Dataset entries:
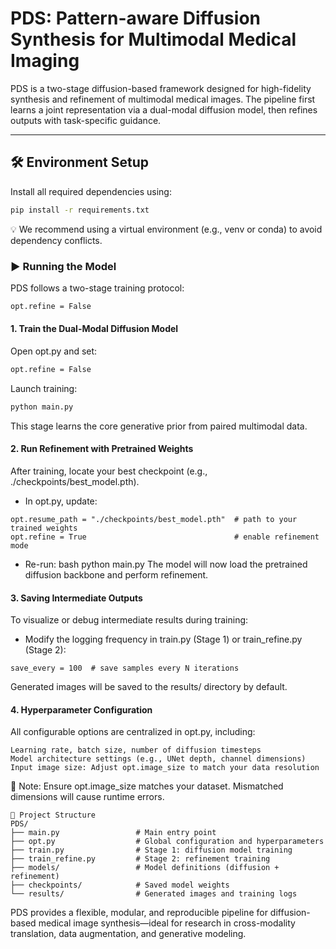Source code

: # PDS: Pattern-aware Diffusion Synthesis for Multimodal Medical Imaging

PDS is a two-stage diffusion-based framework designed for high-fidelity synthesis and refinement of multimodal medical images. The pipeline first learns a joint representation via a dual-modal diffusion model, then refines outputs with task-specific guidance.

---

## 🛠️ Environment Setup

Install all required dependencies using:

```bash
pip install -r requirements.txt
```

💡 We recommend using a virtual environment (e.g., venv or conda) to avoid dependency conflicts.

### ▶️ Running the Model
PDS follows a two-stage training protocol:

```bash
opt.refine = False
```
#### 1. Train the Dual-Modal Diffusion Model
Open opt.py and set:

```bash
opt.refine = False
```

Launch training:
```python
python main.py
```

This stage learns the core generative prior from paired multimodal data.

#### 2. Run Refinement with Pretrained Weights
After training, locate your best checkpoint (e.g., ./checkpoints/best_model.pth).

* In opt.py, update:
```
opt.resume_path = "./checkpoints/best_model.pth"  # path to your trained weights
opt.refine = True                                 # enable refinement mode
```
* Re-run:
bash
python main.py
The model will now load the pretrained diffusion backbone and perform refinement.

#### 3. Saving Intermediate Outputs
To visualize or debug intermediate results during training:

* Modify the logging frequency in train.py (Stage 1) or train_refine.py (Stage 2):
```
save_every = 100  # save samples every N iterations
```
Generated images will be saved to the results/ directory by default.

#### 4. Hyperparameter Configuration
All configurable options are centralized in opt.py, including:
```
Learning rate, batch size, number of diffusion timesteps
Model architecture settings (e.g., UNet depth, channel dimensions)
Input image size: Adjust opt.image_size to match your data resolution
```
📌 Note: Ensure opt.image_size matches your dataset. Mismatched dimensions will cause runtime errors.

```
📁 Project Structure
PDS/
├── main.py                 # Main entry point
├── opt.py                  # Global configuration and hyperparameters
├── train.py                # Stage 1: diffusion model training
├── train_refine.py         # Stage 2: refinement training
├── models/                 # Model definitions (diffusion + refinement)
├── checkpoints/            # Saved model weights
└── results/                # Generated images and training logs
```
PDS provides a flexible, modular, and reproducible pipeline for diffusion-based medical image synthesis—ideal for research in cross-modality translation, data augmentation, and generative modeling.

## [Brief]
Provide an exact copy of the records, excluding every picture.

## [Solution]
Source code

: # PDS: Pattern-aware Diffusion Synthesis for Multimodal Medical Imaging

PDS is a two-stage diffusion-based framework designed for high-fidelity synthesis and refinement of multimodal medical images. The pipeline first learns a joint representation via a dual-modal diffusion model, then refines outputs with task-specific guidance.

---

## 🛠️ Environment Setup

Install all required dependencies using:

```bash
pip install -r requirements.txt
```

💡 We recommend using a virtual environment (e.g., venv or conda) to avoid dependency conflicts.

### ▶️ Running the Model
PDS follows a two-stage training protocol:

```bash
opt.refine = False
```
#### 1. Train the Dual-Modal Diffusion Model
Open opt.py and set:

```bash
opt.refine = False
```

Launch training:
```python
python main.py
```

This stage learns the core generative prior from paired multimodal data.

#### 2. Run Refinement with Pretrained Weights
After training, locate your best checkpoint (e.g., ./checkpoints/best_model.pth).

* In opt.py, update:
```
opt.resume_path = "./checkpoints/best_model.pth"  # path to your trained weights
opt.refine = True                                 # enable refinement mode
```
* Re-run:
bash
python main.py
The model will now load the pretrained diffusion backbone and perform refinement.

#### 3. Saving Intermediate Outputs
To visualize or debug intermediate results during training:

* Modify the logging frequency in train.py (Stage 1) or train_refine.py (Stage 2):
```
save_every = 100  # save samples every N iterations
```
Generated images will be saved to the results/ directory by default.

#### 4. Hyperparameter Configuration
All configurable options are centralized in opt.py, including:
```
Learning rate, batch size, number of diffusion timesteps
Model architecture settings (e.g., UNet depth, channel dimensions)
Input image size: Adjust opt.image_size to match your data resolution
```
📌 Note: Ensure opt.image_size matches your dataset. Mismatched dimensions will cause runtime errors.

```
📁 Project Structure
PDS/
├── main.py                 # Main entry point
├── opt.py                  # Global configuration and hyperparameters
├── train.py                # Stage 1: diffusion model training
├── train_refine.py         # Stage 2: refinement training
├── models/                 # Model definitions (diffusion + refinement)
├── checkpoints/            # Saved model weights
└── results/                # Generated images and training logs
```
PDS provides a flexible, modular, and reproducible pipeline for diffusion-based medical image synthesis—ideal for research in cross-modality translation, data augmentation, and generative modeling.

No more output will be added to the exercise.